→ EXTRACTED DATA:
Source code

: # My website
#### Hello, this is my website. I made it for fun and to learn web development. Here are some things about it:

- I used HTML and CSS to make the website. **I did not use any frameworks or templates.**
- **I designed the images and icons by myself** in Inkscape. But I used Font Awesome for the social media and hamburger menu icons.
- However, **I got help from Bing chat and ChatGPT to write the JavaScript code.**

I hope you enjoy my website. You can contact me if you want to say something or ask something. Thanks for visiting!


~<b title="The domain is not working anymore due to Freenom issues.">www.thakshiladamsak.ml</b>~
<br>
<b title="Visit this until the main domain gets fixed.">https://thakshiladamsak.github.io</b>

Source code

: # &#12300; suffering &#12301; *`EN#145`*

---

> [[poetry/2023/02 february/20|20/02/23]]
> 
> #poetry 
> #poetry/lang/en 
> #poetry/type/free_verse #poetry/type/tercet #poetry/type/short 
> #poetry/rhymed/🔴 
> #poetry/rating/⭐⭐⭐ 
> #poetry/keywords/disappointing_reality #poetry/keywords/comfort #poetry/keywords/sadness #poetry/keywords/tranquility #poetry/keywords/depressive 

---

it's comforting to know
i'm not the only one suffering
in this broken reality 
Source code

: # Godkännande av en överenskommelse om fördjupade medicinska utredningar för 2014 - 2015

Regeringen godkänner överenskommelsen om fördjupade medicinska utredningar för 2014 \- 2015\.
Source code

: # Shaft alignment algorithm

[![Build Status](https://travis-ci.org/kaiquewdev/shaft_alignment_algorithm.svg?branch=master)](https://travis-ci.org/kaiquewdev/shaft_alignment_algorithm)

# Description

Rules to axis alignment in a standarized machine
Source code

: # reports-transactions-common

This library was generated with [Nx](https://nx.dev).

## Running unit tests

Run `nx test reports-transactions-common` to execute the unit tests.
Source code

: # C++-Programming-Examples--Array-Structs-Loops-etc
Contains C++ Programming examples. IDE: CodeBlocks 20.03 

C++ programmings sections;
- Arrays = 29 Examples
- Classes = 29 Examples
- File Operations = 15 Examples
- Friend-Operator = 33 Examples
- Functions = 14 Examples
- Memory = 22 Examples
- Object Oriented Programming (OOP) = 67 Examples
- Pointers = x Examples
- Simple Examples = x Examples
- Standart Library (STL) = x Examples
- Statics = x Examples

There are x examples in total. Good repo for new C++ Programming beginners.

→ WHAT YOU NEED TO DO: Take the lines above and retype all of them exactly.

→ SOLVED PROBLEM:
Source code

: # My website
#### Hello, this is my website. I made it for fun and to learn web development. Here are some things about it:

- I used HTML and CSS to make the website. **I did not use any frameworks or templates.**
- **I designed the images and icons by myself** in Inkscape. But I used Font Awesome for the social media and hamburger menu icons.
- However, **I got help from Bing chat and ChatGPT to write the JavaScript code.**

I hope you enjoy my website. You can contact me if you want to say something or ask something. Thanks for visiting!


~<b title="The domain is not working anymore due to Freenom issues.">www.thakshiladamsak.ml</b>~
<br>
<b title="Visit this until the main domain gets fixed.">https://thakshiladamsak.github.io</b>

Source code

: # &#12300; suffering &#12301; *`EN#145`*

---

> [[poetry/2023/02 february/20|20/02/23]]
> 
> #poetry 
> #poetry/lang/en 
> #poetry/type/free_verse #poetry/type/tercet #poetry/type/short 
> #poetry/rhymed/🔴 
> #poetry/rating/⭐⭐⭐ 
> #poetry/keywords/disappointing_reality #poetry/keywords/comfort #poetry/keywords/sadness #poetry/keywords/tranquility #poetry/keywords/depressive 

---

it's comforting to know
i'm not the only one suffering
in this broken reality 
Source code

: # Godkännande av en överenskommelse om fördjupade medicinska utredningar för 2014 - 2015

Regeringen godkänner överenskommelsen om fördjupade medicinska utredningar för 2014 \- 2015\.
Source code

: # Shaft alignment algorithm

[![Build Status](https://travis-ci.org/kaiquewdev/shaft_alignment_algorithm.svg?branch=master)](https://travis-ci.org/kaiquewdev/shaft_alignment_algorithm)

# Description

Rules to axis alignment in a standarized machine
Source code

: # reports-transactions-common

This library was generated with [Nx](https://nx.dev).

## Running unit tests

Run `nx test reports-transactions-common` to execute the unit tests.
Source code

: # C++-Programming-Examples--Array-Structs-Loops-etc
Contains C++ Programming examples. IDE: CodeBlocks 20.03 

C++ programmings sections;
- Arrays = 29 Examples
- Classes = 29 Examples
- File Operations = 15 Examples
- Friend-Operator = 33 Examples
- Functions = 14 Examples
- Memory = 22 Examples
- Object Oriented Programming (OOP) = 67 Examples
- Pointers = x Examples
- Simple Examples = x Examples
- Standart Library (STL) = x Examples
- Statics = x Examples

There are x examples in total. Good repo for new C++ Programming beginners.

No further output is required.